Sobs escape past my lips as my whole world shatters and comes undone around me. 'Mum means everything to me and now she's not here anymore?' My heart batters against my chest as I bury my head into my brother's shoulder.

"Mama." I whisper in anguish. I feel Sokka's grip around me tighten as he rocks me back and forth. 'How can I function if she's not here anymore?'

A whine escapes past my lips at the thought and I break down further. 'This isn't real. Spirits please tell me this isn't real.' I beg silently, but as I take in Sokka's quivering around me, I can't deny that this is fake. It's true. Because Sokka never cries. And somehow that hurts nearly just as much as hearing that Mum is...n-no more.

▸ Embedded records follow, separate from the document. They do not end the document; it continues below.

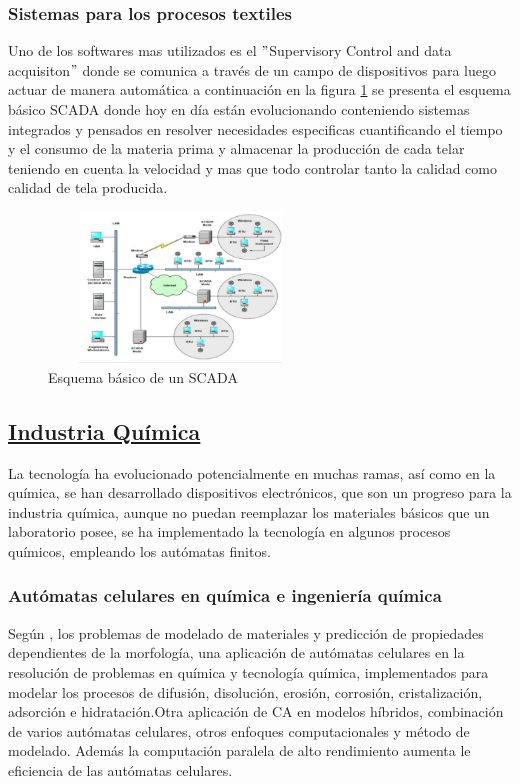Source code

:\documentclass[10pt,conference]{IEEEtran}
\begin{document}
\subsubsection{\textbf{Sistemas para los procesos textiles}}
Uno de los softwares mas utilizados es el $"$Supervisory Control and data acquisiton$"$ donde se comunica a través de un campo de dispositivos para luego actuar de manera automática a continuación en la figura \ref{Textil3} se presenta el esquema básico SCADA donde hoy en día están evolucionando conteniendo sistemas integrados y pensados en resolver necesidades especificas cuantificando el tiempo y el consumo de la materia prima y almacenar la producción de cada telar teniendo en cuenta la velocidad y mas que todo controlar tanto la calidad como calidad de tela producida.
\begin{figure}[H]
\centering
    \includegraphics[width=7cm, height=4cm]{Ind. Tetxil/text3.PNG}
 \caption{Esquema básico de un SCADA}
 \label{Textil3}
\end{figure}


\vspace{2.5mm}
\subsection{\underline{\textbf{Industria Química}}}
\vspace{2.5mm}
 La tecnología ha evolucionado potencialmente en muchas ramas, así como en la química, se han desarrollado dispositivos electrónicos, que son un progreso para la industria química, aunque no puedan reemplazar los materiales básicos que un laboratorio posee, se ha implementado la tecnología en algunos procesos químicos, empleando los autómatas finitos.

\subsubsection{\textbf{Autómatas celulares en química e ingeniería química}}
Según , los problemas de modelado de materiales y predicción de propiedades dependientes de la morfología, una aplicación de autómatas celulares en la resolución de problemas en química y tecnología química, implementados para modelar los procesos de difusión, disolución, erosión, corrosión, cristalización, adsorción e hidratación.Otra aplicación de CA en modelos híbridos, combinación de varios autómatas celulares, otros enfoques computacionales y método de modelado. Además la computación paralela de alto rendimiento aumenta le eficiencia de las autómatas celulares.
\end{document}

A/N: So I personally have no experience with grief, but I just put myself in their shoes. I'm close to my mum and she means so much to me, the thought of anything happening to her? *Shivers* I don't even want to think about it. But I guess I tried to pour my own emotions of how I'd potentially feel if (God forbid) something did happen, so I hope that somewhat came across? At the very least, I hope it did hit you with angst. I'm sorry it's short, but I felt this is so raw and should just be left there. Funny, today actually marks Mother's day in Egypt, and last week was Mother's Day in the UK – gosh that just makes this even sadder.

Over the next few chapters I'll go over that grieving process and how Katara deals with it. Not well, I must add. I'll try to incorporate some of Sokka's feelings too, since in canon there were probably only three major moments where Sokka really talked about his mum and it would be interesting to hear more of his side, but Katara is the main focus. Well, and of course Aang – but we'll come back to him soon.

I'm not going to even predict when the next update will be, because I obviously suck at doing that – so see you whenever?